Shares of OCBC, Southeast Asia’s second-largest lender, fell the most in six months after the jump in loan allowances caused fourth-quarter profit to miss analysts’ estimates. Non-performing assets increased 42% from a year earlier, and CEO Samuel Tsien said they included some Singaporean oil and gas companies.

“At this point in time, I am not able to say whether the stress in the oil and gas sector has ended,” Tsien told reporters Tuesday after the earnings were released. “For the period of the next six months, there will continue to be volatility, uncertainty and more distress.”

Charges for energy loans have colored the results reported by Singapore’s banks over the past year, adding to pressure from a weakening domestic economy and slower lending growth. Reduced demand for oil and gas services has led at least four companies into default, the highest profile of which was Swiber Holdings Ltd, which sought court protection in July.

OCBC shares sank 3.2% to S$9.44 as of 2.04pm Singapore time, after earlier slumping 3.4%, the biggest intraday decline since Aug 3.

The oil and gas concerns weighed on shares of its two competitors. Larger rival DBS Group Holdings Ltd, which publishes its results on Thursday, slid 2.9%, the most since July. United Overseas Bank Ltd, which reports on Friday, lost 1.8%.

While the problem hadn’t broadened, loans to the energy industry that had soured continue to deteriorate, Tsien said at the briefing.

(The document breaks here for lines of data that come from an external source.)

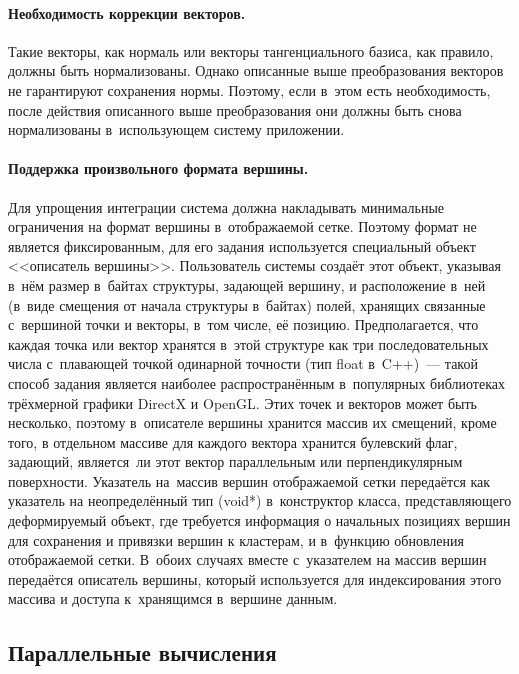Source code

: \documentclass[a4paper, 14pt, titlepage]{extarticle}
\newcommand{\eng}[1]{{\English #1}}
\begin{document}
        \paragraph{Необходимость коррекции векторов.}
        Такие векторы, как нормаль или векторы тангенциального базиса, как правило, должны быть
        нормализованы. Однако описанные выше преобразования векторов не гарантируют сохранения
        нормы. Поэтому, если в~этом есть необходимость, после действия описанного выше преобразования
        они должны быть снова нормализованы в~использующем систему приложении.

        \paragraph{Поддержка произвольного формата вершины.}
        Для упрощения интеграции система должна накладывать минимальные ограничения на формат
        вершины в~отображаемой сетке. Поэтому формат не является фиксированным, для его задания
        используется специальный объект <<описатель вершины>>. Пользователь системы создаёт этот
        объект, указывая в~нём размер в~байтах структуры, задающей вершину, и расположение в~ней
        (в~виде смещения от начала структуры в~байтах) полей, хранящих связанные с~вершиной точки и
        векторы, в~том числе, её позицию.  Предполагается, что каждая точка или вектор хранятся
        в~этой структуре как три последовательных числа с~плавающей точкой одинарной точности (тип
        \eng{float} в~C++)~--- такой способ задания является наиболее распространённым в~популярных
        библиотеках трёхмерной графики \eng{DirectX} и \eng{OpenGL}. Этих точек и %
        векторов может быть несколько, поэтому в~описателе вершины хранится массив их смещений,
        кроме того, в отдельном массиве для каждого вектора хранится булевский флаг, задающий,
        является~ли этот вектор параллельным или перпендикулярным поверхности. Указатель на~массив
        вершин отображаемой сетки передаётся как указатель на неопределённый тип (void*)
        в~конструктор класса, представляющего деформируемый объект, где требуется информация о
        начальных позициях вершин для сохранения и привязки вершин к кластерам, и в~функцию
        обновления отображаемой сетки. В~обоих случаях вместе с~указателем на массив вершин
        передаётся описатель вершины, который используется для индексирования этого массива и
        доступа к~хранящимся в~вершине данным.

    \subsection{Параллельные вычисления}\label{ssec:parallel}
\end{document}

OCBC has been reducing the valuation of collateral underpinning its oil and gas loans over the past several quarters, he said.

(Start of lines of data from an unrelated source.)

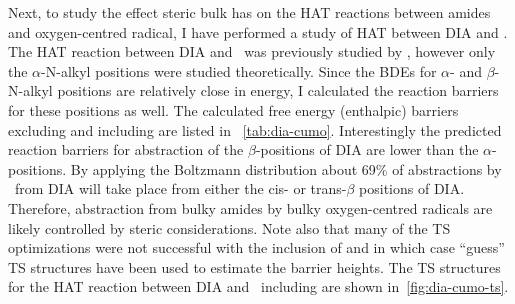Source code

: Next, to study the effect steric bulk has on the HAT reactions between amides
and oxygen-centred radical, I have performed a study of HAT between DIA and
\cumo. The HAT reaction between DIA and \cumo\ was previously studied by
\citet{Salamone2014}, however only the $\alpha$-N-alkyl positions were studied
theoretically. Since the BDEs for $\alpha$- and $\beta$-N-alkyl 
positions are relatively close in energy, I calculated the reaction barriers
for these positions as well. The calculated free energy (enthalpic) barriers
excluding and including  are listed in ~\ref{tab:dia-cumo}.
Interestingly the predicted reaction barriers for abstraction of the
$\beta$-positions of DIA are lower than the $\alpha$-positions. By applying the
Boltzmann distribution about 69\% of abstractions by \cumo\ from DIA will take
place from either the cis- or trans-$\beta$ positions of DIA. Therefore,
abstraction from bulky amides by bulky oxygen-centred radicals are likely
controlled by steric considerations. Note also that many of the TS
optimizations were not successful with the inclusion of  and in which
case ``guess'' TS structures have been used to estimate the barrier heights.
The TS structures for the HAT reaction between DIA and \cumo\ including
 are shown in~\ref{fig:dia-cumo-ts}.

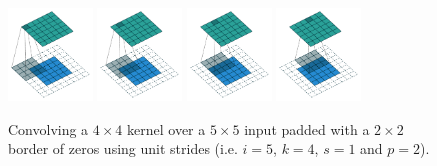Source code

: \documentclass{article}
\begin{document}
\begin{figure}[t]
    \centering
    \includegraphics[width=0.2\textwidth]
        {pdf/arbitrary_padding_no_strides_00.pdf}
    \includegraphics[width=0.2\textwidth]
        {pdf/arbitrary_padding_no_strides_01.pdf}
    \includegraphics[width=0.2\textwidth]
        {pdf/arbitrary_padding_no_strides_02.pdf}
    \includegraphics[width=0.2\textwidth]
        {pdf/arbitrary_padding_no_strides_03.pdf}
    \caption{\label{fig:arbitrary_padding_no_strides} Convolving a $4 \times 4$
        kernel over a $5 \times 5$ input padded with a $2 \times 2$ border of
        zeros using unit strides (i.e. $i = 5$, $k = 4$, $s = 1$ and $p = 2$).}
\end{figure}
\end{document}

“The situation is very fluid,” Tsien said. “I would think think that by June of this year, the situation will be more stabilizing. But stabilizing doesn’t mean recovery.”

Almost 10% of OCBC’s S$13.4 billion of oil and gas loans had soured, compared with 6.4% a year earlier, OCBC said in an exchange filing. Those loans accounted for 6% of the bank’s total advances to customers, the filing showed.

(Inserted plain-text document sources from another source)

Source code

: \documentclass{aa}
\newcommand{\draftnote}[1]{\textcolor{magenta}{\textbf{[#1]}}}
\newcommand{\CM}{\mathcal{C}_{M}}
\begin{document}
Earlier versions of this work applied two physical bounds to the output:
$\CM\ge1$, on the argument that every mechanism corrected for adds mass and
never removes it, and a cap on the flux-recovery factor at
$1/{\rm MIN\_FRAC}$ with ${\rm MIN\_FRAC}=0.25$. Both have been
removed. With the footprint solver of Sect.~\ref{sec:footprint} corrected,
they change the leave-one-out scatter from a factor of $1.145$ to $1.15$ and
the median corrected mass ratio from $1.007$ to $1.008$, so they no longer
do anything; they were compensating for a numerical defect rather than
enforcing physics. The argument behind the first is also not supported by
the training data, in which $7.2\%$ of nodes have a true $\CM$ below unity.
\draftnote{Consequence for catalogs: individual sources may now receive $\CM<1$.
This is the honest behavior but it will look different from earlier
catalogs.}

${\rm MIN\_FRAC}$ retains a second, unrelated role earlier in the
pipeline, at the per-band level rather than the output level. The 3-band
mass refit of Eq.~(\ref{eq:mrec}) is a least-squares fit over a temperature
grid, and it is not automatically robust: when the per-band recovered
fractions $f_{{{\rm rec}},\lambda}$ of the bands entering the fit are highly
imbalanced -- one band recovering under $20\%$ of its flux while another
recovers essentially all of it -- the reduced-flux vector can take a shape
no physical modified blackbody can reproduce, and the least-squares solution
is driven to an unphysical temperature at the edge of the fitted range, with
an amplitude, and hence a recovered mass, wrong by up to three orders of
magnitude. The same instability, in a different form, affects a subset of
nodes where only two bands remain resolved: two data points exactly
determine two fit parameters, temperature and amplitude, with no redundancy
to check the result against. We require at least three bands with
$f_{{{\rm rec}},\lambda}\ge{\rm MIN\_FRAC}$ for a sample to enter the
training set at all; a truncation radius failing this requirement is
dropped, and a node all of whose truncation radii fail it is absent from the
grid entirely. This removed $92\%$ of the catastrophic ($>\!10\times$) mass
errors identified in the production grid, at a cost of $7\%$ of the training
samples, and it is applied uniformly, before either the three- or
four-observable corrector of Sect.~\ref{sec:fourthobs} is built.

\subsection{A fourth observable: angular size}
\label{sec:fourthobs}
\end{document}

In the latest sign of the energy-services industry’s troubles, Ezra Holdings Ltd on Feb 3 flagged a possible writedown on a joint venture, as it negotiates — along with a host of its peers in marine services — for more lenient repayment terms with banks and creditors.

Tsien declined to comment on OCBC’s exposure to Ezra. The firm and its related companies owe S$1.1 billion to Singapore’s three banks, CIMB Group Holdings Bhd. said in a Feb 2 report, citing its own estimates.

OCBC’s net allowances for loans and other assets jumped 57% in the fourth quarter from a year earlier to S$305 million, the bank said in the filing, exceeding the S$245 million estimated by RHB Research Institute. That helped drag net income down by 18% to S$789 million, missing the S$864 million average forecast in a Bloomberg analyst survey.

Non-performing assets increased 42% from a year earlier to S$2.89 billion, as soured assets in Singapore and Indonesia jumped.

“Results were slightly disappointing given higher credit cost,” Melissa Kuang, an analyst at Goldman Sachs Group Inc, said in a note. “There could be some concerns remaining” over the asset quality in oil and gas services, she wrote.